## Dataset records
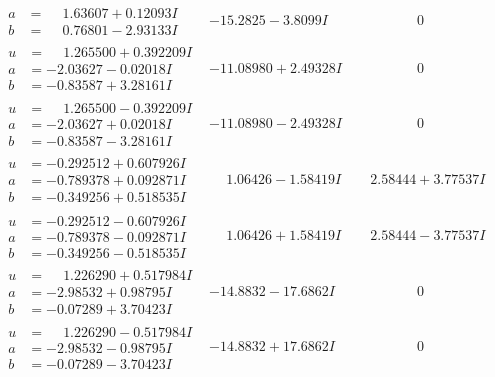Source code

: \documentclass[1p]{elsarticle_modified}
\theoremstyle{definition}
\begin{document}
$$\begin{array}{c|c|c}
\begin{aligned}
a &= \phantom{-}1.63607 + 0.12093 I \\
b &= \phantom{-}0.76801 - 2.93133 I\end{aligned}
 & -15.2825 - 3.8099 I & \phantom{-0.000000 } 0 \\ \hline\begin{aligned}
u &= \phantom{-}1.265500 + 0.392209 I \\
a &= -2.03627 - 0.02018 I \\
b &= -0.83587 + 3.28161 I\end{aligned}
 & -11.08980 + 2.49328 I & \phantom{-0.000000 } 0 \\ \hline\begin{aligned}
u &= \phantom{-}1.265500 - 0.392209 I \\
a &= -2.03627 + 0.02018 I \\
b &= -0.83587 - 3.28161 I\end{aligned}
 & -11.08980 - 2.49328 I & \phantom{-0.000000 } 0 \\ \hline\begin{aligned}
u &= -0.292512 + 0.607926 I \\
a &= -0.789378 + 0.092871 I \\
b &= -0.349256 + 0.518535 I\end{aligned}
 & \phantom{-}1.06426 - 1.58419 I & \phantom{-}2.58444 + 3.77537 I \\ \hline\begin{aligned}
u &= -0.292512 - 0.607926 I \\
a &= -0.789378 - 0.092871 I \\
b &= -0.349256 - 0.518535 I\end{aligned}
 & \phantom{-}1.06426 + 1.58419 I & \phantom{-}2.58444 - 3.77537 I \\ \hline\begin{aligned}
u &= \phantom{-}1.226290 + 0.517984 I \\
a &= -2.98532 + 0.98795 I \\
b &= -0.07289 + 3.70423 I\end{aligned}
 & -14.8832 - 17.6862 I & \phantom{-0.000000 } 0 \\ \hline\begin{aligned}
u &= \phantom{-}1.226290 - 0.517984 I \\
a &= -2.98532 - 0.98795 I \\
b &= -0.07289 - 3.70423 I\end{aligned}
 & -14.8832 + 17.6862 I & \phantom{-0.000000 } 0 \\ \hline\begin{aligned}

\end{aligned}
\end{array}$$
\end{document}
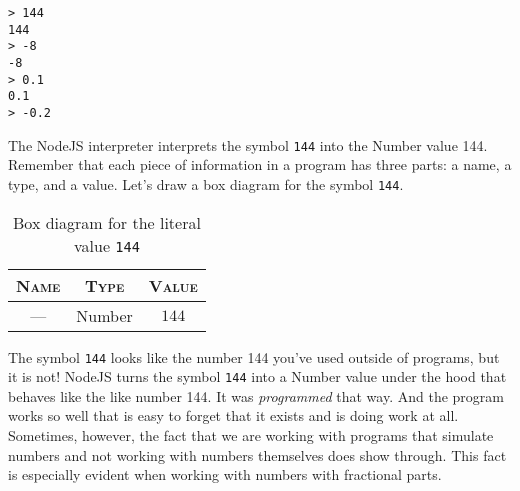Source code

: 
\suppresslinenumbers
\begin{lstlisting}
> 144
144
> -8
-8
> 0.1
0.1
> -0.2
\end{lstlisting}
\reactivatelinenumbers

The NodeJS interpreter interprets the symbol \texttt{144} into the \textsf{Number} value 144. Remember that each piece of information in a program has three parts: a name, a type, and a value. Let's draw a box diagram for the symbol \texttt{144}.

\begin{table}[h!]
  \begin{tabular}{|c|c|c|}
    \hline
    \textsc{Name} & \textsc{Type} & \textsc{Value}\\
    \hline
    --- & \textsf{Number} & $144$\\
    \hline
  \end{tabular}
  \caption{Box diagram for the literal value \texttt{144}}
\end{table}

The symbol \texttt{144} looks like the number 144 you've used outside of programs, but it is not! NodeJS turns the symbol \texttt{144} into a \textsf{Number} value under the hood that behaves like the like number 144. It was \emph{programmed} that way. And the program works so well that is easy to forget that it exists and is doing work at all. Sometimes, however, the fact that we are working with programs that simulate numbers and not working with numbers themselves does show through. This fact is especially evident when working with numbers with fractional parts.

## Your goal
Repeat every entry above exactly; images stay out of the copy.

## Response box
Source code

: \documentclass[1p]{elsarticle_modified}
\theoremstyle{definition}
\begin{document}
$$\begin{array}{c|c|c}
\begin{aligned}
a &= \phantom{-}1.63607 + 0.12093 I \\
b &= \phantom{-}0.76801 - 2.93133 I\end{aligned}
 & -15.2825 - 3.8099 I & \phantom{-0.000000 } 0 \\ \hline\begin{aligned}
u &= \phantom{-}1.265500 + 0.392209 I \\
a &= -2.03627 - 0.02018 I \\
b &= -0.83587 + 3.28161 I\end{aligned}
 & -11.08980 + 2.49328 I & \phantom{-0.000000 } 0 \\ \hline\begin{aligned}
u &= \phantom{-}1.265500 - 0.392209 I \\
a &= -2.03627 + 0.02018 I \\
b &= -0.83587 - 3.28161 I\end{aligned}
 & -11.08980 - 2.49328 I & \phantom{-0.000000 } 0 \\ \hline\begin{aligned}
u &= -0.292512 + 0.607926 I \\
a &= -0.789378 + 0.092871 I \\
b &= -0.349256 + 0.518535 I\end{aligned}
 & \phantom{-}1.06426 - 1.58419 I & \phantom{-}2.58444 + 3.77537 I \\ \hline\begin{aligned}
u &= -0.292512 - 0.607926 I \\
a &= -0.789378 - 0.092871 I \\
b &= -0.349256 - 0.518535 I\end{aligned}
 & \phantom{-}1.06426 + 1.58419 I & \phantom{-}2.58444 - 3.77537 I \\ \hline\begin{aligned}
u &= \phantom{-}1.226290 + 0.517984 I \\
a &= -2.98532 + 0.98795 I \\
b &= -0.07289 + 3.70423 I\end{aligned}
 & -14.8832 - 17.6862 I & \phantom{-0.000000 } 0 \\ \hline\begin{aligned}
u &= \phantom{-}1.226290 - 0.517984 I \\
a &= -2.98532 - 0.98795 I \\
b &= -0.07289 - 3.70423 I\end{aligned}
 & -14.8832 + 17.6862 I & \phantom{-0.000000 } 0 \\ \hline\begin{aligned}

\end{aligned}
\end{array}$$
\end{document}
Source code

: 
\suppresslinenumbers
\begin{lstlisting}
> 144
144
> -8
-8
> 0.1
0.1
> -0.2
\end{lstlisting}
\reactivatelinenumbers

The NodeJS interpreter interprets the symbol \texttt{144} into the \textsf{Number} value 144. Remember that each piece of information in a program has three parts: a name, a type, and a value. Let's draw a box diagram for the symbol \texttt{144}.

\begin{table}[h!]
  \begin{tabular}{|c|c|c|}
    \hline
    \textsc{Name} & \textsc{Type} & \textsc{Value}\\
    \hline
    --- & \textsf{Number} & $144$\\
    \hline
  \end{tabular}
  \caption{Box diagram for the literal value \texttt{144}}
\end{table}

The symbol \texttt{144} looks like the number 144 you've used outside of programs, but it is not! NodeJS turns the symbol \texttt{144} into a \textsf{Number} value under the hood that behaves like the like number 144. It was \emph{programmed} that way. And the program works so well that is easy to forget that it exists and is doing work at all. Sometimes, however, the fact that we are working with programs that simulate numbers and not working with numbers themselves does show through. This fact is especially evident when working with numbers with fractional parts.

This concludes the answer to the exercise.